MEMBER EXCLUSIVES

The Andromeda Strain

USA 1971, 131 mins
Director: Robert Wise


‘This is a thrilling plague film from 1971 – an imagining of future events. I’ve loved it since I first saw it.’
Pamela Davies, BFI Member

A satellite crashes in a small New Mexico town. Before long, the whole community is wiped out by a suspected alien virus. The government sends in a small team of scientists, who put themselves at huge risk while they examine the cause of the deaths. This faithful and thrilling take on Michael Crichton’s novel, featuring special effects by Douglas Trumbull, remains prescient, given the paranoia surrounding recent global events.
bfi.org.uk

In May 1969, former medical student Michael Crichton published his first novel under his own name (he’d already published three under the name John Lange and a fourth as Jeffrey Hudson, none of them genre). The Andromeda Strain was an instant hit with the critics and went on to become a best-seller, starting his long career with a bang. The film rights were snapped up by Universal who handed the project over to director Robert Wise who, in turn, commissioned an adaptation from his regular collaborator Nelson Gidding.

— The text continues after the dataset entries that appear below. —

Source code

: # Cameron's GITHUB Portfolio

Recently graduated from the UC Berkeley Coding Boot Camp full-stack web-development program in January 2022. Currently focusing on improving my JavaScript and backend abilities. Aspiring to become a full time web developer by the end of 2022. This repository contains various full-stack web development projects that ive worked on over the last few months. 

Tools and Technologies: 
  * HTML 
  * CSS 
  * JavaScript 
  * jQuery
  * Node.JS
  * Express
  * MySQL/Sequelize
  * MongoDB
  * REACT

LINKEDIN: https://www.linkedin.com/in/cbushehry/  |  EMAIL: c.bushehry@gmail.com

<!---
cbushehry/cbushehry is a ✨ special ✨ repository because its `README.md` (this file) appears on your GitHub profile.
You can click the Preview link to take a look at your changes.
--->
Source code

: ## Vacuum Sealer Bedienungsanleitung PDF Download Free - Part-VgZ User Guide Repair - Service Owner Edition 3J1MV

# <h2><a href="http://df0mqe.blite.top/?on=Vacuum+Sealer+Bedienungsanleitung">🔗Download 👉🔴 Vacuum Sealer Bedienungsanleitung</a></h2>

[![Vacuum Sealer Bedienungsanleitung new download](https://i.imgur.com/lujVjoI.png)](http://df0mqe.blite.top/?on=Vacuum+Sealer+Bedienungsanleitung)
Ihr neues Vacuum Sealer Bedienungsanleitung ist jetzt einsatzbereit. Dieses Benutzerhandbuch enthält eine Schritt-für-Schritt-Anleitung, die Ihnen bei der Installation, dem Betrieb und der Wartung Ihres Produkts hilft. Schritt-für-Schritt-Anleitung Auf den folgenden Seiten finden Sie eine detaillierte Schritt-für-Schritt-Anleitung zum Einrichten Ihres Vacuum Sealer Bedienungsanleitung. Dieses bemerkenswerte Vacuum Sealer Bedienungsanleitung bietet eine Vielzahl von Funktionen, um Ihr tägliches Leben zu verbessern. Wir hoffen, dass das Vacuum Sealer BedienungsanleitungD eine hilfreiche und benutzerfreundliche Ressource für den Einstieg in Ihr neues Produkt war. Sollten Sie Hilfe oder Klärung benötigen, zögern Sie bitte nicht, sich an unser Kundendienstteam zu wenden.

An American satellite code-named Scoop, crashes outside the small New Mexico town of Piedmont. When a retrieval team turns up looking for it, they find most of the town’s population dead. The authorities gather together an elite team of scientists to investigate the disaster, installing them at the hi-tech underground Wildfire facility, a top secret base in Nevada. Team leader Dr Jeremy Stone (Arthur Hill) and surgeon Dr Mark Hall (James Olson) venture into Piedmont and find two survivors, a very young baby and a drunk (George Mitchell) – they also discover that the victims died, some at their own hands, when their blood turned to powder. At Wildfire, the team – which also includes Dr Charles Dutton (David Wayne) and Dr Ruth Leavitt (Kate Reid) – realise that they’re dealing with a microscopic alien life form code-named Andromeda, a life form that is rapidly evolving. As the team begins to make breakthroughs, Andromeda evolves into something that can eat through plastic and when it threatens to escape the base, Wildfire activates it’s nuclear self-destruct system and the race is on to deactivate it before it goes off, allowing Andromeda to feed on its energy and multiply into a swarm that could wipe out the human race.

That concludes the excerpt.